Source texts of formatted documents:

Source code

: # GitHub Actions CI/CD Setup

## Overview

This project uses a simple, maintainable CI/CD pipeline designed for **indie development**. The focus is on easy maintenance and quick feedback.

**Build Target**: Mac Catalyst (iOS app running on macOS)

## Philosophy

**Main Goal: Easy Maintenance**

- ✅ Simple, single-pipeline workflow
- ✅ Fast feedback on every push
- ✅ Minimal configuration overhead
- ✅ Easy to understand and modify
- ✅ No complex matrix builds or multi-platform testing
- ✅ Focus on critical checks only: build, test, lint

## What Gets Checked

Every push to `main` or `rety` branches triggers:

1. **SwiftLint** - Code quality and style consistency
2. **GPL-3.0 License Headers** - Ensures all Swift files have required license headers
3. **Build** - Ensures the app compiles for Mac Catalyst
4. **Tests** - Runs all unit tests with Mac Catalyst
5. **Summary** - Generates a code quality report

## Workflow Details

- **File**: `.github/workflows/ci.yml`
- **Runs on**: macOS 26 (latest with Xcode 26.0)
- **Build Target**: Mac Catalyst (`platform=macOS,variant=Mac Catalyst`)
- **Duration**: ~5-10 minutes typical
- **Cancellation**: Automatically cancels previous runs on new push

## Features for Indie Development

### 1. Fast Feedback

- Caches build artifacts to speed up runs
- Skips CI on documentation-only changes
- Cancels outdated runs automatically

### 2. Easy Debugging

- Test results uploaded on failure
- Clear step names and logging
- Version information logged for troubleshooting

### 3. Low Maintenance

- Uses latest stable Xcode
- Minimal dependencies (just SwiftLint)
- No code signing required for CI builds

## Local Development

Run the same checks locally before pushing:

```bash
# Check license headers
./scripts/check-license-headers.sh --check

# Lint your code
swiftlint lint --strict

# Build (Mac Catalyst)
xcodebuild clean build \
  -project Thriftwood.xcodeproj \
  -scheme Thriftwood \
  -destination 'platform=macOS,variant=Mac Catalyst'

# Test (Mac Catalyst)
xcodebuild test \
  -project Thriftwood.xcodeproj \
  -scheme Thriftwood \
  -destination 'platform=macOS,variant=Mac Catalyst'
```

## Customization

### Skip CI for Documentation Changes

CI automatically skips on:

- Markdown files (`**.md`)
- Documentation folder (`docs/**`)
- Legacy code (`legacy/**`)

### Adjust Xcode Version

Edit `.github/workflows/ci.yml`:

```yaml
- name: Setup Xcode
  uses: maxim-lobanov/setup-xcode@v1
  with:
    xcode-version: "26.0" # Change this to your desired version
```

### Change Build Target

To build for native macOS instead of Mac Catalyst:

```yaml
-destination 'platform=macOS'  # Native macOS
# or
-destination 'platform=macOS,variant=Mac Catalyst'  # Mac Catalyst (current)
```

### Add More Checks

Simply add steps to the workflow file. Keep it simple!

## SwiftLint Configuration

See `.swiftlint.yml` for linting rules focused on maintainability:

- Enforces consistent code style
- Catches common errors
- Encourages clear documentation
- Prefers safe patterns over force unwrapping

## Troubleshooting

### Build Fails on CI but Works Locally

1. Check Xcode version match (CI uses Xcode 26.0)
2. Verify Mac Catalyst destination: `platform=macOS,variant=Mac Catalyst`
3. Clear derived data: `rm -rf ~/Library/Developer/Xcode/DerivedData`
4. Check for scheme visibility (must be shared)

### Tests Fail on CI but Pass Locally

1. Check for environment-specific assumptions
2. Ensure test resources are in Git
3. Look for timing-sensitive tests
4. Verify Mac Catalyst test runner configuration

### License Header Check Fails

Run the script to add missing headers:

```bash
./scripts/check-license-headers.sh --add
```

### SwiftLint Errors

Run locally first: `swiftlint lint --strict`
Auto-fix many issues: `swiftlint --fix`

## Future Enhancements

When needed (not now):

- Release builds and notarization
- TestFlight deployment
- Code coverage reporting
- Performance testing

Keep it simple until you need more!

_ACTIVITY:_ Would you set down, word for word, the lines from the opening of the entries above through the line with "### 1. Fast Feedback", both included, and no others?

_REPLY TO THE TASK:_
Source code

: # GitHub Actions CI/CD Setup

## Overview

This project uses a simple, maintainable CI/CD pipeline designed for **indie development**. The focus is on easy maintenance and quick feedback.

**Build Target**: Mac Catalyst (iOS app running on macOS)

## Philosophy

**Main Goal: Easy Maintenance**

- ✅ Simple, single-pipeline workflow
- ✅ Fast feedback on every push
- ✅ Minimal configuration overhead
- ✅ Easy to understand and modify
- ✅ No complex matrix builds or multi-platform testing
- ✅ Focus on critical checks only: build, test, lint

## What Gets Checked

Every push to `main` or `rety` branches triggers:

1. **SwiftLint** - Code quality and style consistency
2. **GPL-3.0 License Headers** - Ensures all Swift files have required license headers
3. **Build** - Ensures the app compiles for Mac Catalyst
4. **Tests** - Runs all unit tests with Mac Catalyst
5. **Summary** - Generates a code quality report

## Workflow Details

- **File**: `.github/workflows/ci.yml`
- **Runs on**: macOS 26 (latest with Xcode 26.0)
- **Build Target**: Mac Catalyst (`platform=macOS,variant=Mac Catalyst`)
- **Duration**: ~5-10 minutes typical
- **Cancellation**: Automatically cancels previous runs on new push

## Features for Indie Development

### 1. Fast Feedback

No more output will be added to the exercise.